[[ Record set, beginning ]]

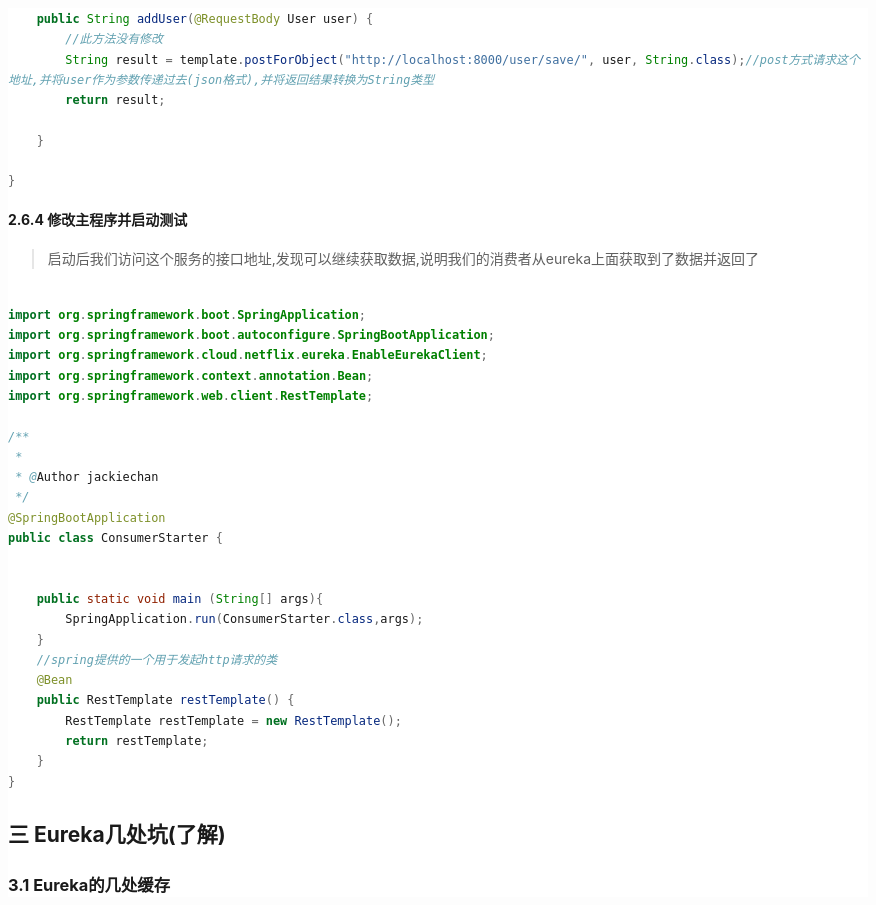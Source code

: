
 ```java
    public String addUser(@RequestBody User user) {
        //此方法没有修改
        String result = template.postForObject("http://localhost:8000/user/save/", user, String.class);//post方式请求这个地址,并将user作为参数传递过去(json格式),并将返回结果转换为String类型
        return result;

    }

}

```



#### 2.6.4 修改主程序并启动测试

> 启动后我们访问这个服务的接口地址,发现可以继续获取数据,说明我们的消费者从eureka上面获取到了数据并返回了

```java

import org.springframework.boot.SpringApplication;
import org.springframework.boot.autoconfigure.SpringBootApplication;
import org.springframework.cloud.netflix.eureka.EnableEurekaClient;
import org.springframework.context.annotation.Bean;
import org.springframework.web.client.RestTemplate;

/**
 *
 * @Author jackiechan
 */
@SpringBootApplication
public class ConsumerStarter {


    public static void main (String[] args){
        SpringApplication.run(ConsumerStarter.class,args);
    }
	//spring提供的一个用于发起http请求的类
    @Bean
    public RestTemplate restTemplate() {
        RestTemplate restTemplate = new RestTemplate();
        return restTemplate;
    }
}

```



## 三 Eureka几处坑(了解)

### 3.1 Eureka的几处缓存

[[ Record set, end ]]

▶ Task objective:
Where the data contains an image, skip the image and copy everything else exactly as it appears.

▶ Expected answer:
Source code

:
 ```java
    public String addUser(@RequestBody User user) {
        //此方法没有修改
        String result = template.postForObject("http://localhost:8000/user/save/", user, String.class);//post方式请求这个地址,并将user作为参数传递过去(json格式),并将返回结果转换为String类型
        return result;

    }

}

```



#### 2.6.4 修改主程序并启动测试

> 启动后我们访问这个服务的接口地址,发现可以继续获取数据,说明我们的消费者从eureka上面获取到了数据并返回了

```java

import org.springframework.boot.SpringApplication;
import org.springframework.boot.autoconfigure.SpringBootApplication;
import org.springframework.cloud.netflix.eureka.EnableEurekaClient;
import org.springframework.context.annotation.Bean;
import org.springframework.web.client.RestTemplate;

/**
 *
 * @Author jackiechan
 */
@SpringBootApplication
public class ConsumerStarter {


    public static void main (String[] args){
        SpringApplication.run(ConsumerStarter.class,args);
    }
	//spring提供的一个用于发起http请求的类
    @Bean
    public RestTemplate restTemplate() {
        RestTemplate restTemplate = new RestTemplate();
        return restTemplate;
    }
}

```



## 三 Eureka几处坑(了解)

### 3.1 Eureka的几处缓存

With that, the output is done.